→ **Work to complete**
Among the lines of the records, please find those that contain the word "равно" and copy them.

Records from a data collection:
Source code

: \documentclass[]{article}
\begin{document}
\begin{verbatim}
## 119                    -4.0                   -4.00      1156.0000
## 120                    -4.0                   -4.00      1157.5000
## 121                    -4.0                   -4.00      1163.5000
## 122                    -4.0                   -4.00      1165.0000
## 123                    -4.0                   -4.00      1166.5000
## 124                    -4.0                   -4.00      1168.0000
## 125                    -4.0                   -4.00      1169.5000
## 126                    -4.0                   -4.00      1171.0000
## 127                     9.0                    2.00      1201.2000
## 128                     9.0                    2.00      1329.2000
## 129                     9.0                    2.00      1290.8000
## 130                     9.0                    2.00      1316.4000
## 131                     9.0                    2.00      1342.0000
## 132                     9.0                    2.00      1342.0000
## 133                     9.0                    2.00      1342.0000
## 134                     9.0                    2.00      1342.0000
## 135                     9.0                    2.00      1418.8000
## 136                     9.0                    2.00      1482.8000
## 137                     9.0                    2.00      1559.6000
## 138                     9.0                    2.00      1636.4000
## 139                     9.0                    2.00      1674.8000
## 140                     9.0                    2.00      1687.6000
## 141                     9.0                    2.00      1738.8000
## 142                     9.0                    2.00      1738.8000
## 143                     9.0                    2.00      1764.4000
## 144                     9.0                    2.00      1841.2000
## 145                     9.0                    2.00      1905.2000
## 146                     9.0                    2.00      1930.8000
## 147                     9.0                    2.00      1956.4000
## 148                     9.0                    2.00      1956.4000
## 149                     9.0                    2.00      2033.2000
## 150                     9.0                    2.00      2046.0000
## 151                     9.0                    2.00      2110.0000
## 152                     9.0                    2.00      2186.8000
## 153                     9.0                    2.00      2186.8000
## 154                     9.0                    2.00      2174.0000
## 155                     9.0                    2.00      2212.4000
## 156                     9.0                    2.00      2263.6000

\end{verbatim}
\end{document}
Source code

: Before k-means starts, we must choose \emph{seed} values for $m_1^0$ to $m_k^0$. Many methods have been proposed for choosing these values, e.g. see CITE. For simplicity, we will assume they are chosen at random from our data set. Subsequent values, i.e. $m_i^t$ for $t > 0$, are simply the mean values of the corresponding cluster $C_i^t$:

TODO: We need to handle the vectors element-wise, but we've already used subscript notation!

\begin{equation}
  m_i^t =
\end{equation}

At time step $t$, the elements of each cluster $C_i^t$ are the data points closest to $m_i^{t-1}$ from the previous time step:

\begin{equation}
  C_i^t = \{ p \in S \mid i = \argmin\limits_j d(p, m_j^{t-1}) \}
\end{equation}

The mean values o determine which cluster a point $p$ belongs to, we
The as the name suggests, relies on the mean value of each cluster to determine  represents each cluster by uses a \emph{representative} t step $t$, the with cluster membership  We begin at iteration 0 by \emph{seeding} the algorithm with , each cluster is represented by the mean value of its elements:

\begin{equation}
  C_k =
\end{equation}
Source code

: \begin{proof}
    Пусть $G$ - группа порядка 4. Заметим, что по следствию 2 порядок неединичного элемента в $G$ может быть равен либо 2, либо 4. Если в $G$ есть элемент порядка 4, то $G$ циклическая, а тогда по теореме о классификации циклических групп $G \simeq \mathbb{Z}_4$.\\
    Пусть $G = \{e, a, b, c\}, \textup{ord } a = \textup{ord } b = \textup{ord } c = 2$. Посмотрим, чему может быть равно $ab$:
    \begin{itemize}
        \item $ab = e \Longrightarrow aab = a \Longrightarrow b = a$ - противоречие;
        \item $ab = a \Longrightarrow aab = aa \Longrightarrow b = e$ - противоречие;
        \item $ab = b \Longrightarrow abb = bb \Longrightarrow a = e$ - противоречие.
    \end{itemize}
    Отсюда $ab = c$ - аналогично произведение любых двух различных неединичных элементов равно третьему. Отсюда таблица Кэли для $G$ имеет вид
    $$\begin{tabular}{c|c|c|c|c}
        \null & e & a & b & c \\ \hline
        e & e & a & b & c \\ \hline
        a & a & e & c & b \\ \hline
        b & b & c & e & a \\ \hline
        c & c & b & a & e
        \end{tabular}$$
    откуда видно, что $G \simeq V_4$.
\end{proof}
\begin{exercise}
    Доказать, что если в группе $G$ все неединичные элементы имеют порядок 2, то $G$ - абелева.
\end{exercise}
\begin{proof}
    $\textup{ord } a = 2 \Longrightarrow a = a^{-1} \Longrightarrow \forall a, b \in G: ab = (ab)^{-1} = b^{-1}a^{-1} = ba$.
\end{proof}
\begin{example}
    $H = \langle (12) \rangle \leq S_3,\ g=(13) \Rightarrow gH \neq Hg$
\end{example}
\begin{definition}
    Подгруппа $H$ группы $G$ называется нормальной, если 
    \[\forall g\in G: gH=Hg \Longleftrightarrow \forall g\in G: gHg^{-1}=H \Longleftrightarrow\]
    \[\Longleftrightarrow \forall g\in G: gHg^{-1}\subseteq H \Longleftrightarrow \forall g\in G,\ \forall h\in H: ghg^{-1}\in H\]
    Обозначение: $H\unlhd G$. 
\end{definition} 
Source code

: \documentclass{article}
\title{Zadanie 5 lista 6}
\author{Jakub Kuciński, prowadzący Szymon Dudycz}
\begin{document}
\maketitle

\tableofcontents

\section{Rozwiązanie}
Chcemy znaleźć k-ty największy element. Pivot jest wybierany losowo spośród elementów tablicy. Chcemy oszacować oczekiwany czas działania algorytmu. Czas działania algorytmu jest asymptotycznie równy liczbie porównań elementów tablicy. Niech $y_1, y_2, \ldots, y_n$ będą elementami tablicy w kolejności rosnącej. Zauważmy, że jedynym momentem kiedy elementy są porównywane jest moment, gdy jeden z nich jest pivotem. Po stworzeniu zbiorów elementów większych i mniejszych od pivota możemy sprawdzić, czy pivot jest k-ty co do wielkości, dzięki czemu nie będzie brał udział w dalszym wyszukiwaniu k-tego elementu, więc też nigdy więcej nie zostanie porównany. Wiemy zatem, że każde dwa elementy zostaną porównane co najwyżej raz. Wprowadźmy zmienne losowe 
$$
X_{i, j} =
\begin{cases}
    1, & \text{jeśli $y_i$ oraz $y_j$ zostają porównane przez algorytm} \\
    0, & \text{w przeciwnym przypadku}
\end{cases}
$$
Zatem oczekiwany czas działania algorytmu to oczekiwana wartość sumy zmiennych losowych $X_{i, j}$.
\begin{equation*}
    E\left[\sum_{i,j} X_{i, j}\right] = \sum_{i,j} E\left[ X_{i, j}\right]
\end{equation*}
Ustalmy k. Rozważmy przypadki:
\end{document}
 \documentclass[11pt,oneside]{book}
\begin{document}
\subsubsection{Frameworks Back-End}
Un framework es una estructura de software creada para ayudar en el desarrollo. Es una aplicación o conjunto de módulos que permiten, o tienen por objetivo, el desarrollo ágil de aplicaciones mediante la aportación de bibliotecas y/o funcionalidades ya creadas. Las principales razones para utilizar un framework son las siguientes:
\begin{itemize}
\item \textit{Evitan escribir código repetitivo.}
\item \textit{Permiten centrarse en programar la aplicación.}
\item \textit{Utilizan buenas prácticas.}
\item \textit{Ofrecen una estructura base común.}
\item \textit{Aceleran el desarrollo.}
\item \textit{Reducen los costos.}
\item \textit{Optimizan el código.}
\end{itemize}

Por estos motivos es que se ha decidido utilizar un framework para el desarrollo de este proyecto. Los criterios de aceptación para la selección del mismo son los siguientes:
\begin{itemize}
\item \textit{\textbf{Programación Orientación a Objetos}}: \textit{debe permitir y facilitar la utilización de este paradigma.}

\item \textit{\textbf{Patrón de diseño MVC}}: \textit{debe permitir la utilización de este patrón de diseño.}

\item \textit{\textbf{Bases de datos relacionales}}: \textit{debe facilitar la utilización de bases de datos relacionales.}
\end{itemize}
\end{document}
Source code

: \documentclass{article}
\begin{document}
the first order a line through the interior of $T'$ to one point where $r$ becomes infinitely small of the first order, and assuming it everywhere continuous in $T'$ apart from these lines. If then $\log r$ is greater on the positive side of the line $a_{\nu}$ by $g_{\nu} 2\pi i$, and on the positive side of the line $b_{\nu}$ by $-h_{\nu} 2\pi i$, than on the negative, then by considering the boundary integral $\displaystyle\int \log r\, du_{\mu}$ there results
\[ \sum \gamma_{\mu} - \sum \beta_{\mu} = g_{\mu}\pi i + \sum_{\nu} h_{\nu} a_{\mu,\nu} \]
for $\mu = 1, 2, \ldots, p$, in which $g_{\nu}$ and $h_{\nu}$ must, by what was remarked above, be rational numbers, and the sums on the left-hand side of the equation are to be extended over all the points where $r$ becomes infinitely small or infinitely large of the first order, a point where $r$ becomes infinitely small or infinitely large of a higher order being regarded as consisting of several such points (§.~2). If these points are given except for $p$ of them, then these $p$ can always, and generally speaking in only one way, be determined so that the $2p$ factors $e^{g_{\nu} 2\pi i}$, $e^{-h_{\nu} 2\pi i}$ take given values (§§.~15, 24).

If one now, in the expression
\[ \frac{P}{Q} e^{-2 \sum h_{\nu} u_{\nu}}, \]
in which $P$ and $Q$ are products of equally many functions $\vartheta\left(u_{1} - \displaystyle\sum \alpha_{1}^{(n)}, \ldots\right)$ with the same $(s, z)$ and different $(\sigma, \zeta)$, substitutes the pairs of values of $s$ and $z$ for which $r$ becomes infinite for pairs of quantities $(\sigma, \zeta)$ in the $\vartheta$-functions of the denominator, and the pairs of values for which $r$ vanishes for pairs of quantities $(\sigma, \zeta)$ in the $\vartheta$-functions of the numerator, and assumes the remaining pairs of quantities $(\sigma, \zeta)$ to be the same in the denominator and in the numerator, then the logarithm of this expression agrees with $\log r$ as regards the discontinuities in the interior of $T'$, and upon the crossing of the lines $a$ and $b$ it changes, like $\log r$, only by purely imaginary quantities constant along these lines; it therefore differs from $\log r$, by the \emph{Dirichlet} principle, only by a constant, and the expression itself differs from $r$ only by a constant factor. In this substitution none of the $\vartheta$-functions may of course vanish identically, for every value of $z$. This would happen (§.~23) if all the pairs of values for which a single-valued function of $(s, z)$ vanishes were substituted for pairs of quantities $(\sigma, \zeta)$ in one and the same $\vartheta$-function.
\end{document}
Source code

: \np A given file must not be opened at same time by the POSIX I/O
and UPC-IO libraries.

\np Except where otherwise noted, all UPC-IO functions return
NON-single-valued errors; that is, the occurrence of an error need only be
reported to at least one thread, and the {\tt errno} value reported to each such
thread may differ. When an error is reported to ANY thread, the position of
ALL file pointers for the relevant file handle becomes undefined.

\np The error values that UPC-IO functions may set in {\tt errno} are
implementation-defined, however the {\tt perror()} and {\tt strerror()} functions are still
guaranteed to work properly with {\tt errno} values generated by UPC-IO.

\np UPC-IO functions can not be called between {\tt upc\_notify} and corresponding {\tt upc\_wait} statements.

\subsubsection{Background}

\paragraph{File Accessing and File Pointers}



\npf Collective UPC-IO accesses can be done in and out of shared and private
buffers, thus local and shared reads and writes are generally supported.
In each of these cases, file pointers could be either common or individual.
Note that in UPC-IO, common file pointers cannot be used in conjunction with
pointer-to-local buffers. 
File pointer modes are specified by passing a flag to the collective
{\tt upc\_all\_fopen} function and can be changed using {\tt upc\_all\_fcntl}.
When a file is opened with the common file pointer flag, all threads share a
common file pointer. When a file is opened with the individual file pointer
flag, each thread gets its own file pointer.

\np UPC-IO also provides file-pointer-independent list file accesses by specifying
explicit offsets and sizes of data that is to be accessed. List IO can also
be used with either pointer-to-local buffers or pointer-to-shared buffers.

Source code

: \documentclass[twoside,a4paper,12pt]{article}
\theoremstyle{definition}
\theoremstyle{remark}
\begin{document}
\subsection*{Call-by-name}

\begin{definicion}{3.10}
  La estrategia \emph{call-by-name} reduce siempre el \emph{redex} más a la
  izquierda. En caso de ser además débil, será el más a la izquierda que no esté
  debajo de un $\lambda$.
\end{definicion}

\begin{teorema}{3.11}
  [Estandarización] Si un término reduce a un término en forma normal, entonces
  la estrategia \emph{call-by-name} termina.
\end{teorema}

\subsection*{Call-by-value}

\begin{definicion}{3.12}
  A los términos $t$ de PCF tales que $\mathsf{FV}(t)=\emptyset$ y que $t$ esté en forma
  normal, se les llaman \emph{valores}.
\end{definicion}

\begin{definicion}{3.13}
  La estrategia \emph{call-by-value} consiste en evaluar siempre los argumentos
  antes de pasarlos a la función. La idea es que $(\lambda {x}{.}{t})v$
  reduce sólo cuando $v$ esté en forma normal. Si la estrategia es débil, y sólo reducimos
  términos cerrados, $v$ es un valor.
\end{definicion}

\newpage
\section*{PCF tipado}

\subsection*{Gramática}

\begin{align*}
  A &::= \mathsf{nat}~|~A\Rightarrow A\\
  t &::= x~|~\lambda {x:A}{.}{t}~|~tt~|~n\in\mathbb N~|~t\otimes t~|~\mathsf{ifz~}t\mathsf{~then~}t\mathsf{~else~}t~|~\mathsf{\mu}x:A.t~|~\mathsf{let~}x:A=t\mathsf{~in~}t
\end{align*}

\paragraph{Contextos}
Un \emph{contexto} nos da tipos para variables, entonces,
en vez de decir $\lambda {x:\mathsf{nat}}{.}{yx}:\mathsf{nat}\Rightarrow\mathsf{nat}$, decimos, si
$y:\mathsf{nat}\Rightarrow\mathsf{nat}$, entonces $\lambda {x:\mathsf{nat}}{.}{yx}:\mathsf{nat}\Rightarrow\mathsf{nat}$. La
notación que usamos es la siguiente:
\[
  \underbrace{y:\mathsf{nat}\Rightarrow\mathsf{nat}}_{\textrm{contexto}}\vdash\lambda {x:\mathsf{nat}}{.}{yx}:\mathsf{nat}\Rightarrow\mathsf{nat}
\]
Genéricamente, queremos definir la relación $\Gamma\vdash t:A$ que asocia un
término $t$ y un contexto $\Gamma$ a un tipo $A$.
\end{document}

→ **Final answer**
    Пусть $G = \{e, a, b, c\}, \textup{ord } a = \textup{ord } b = \textup{ord } c = 2$. Посмотрим, чему может быть равно $ab$:
    Отсюда $ab = c$ - аналогично произведение любых двух различных неединичных элементов равно третьему. Отсюда таблица Кэли для $G$ имеет вид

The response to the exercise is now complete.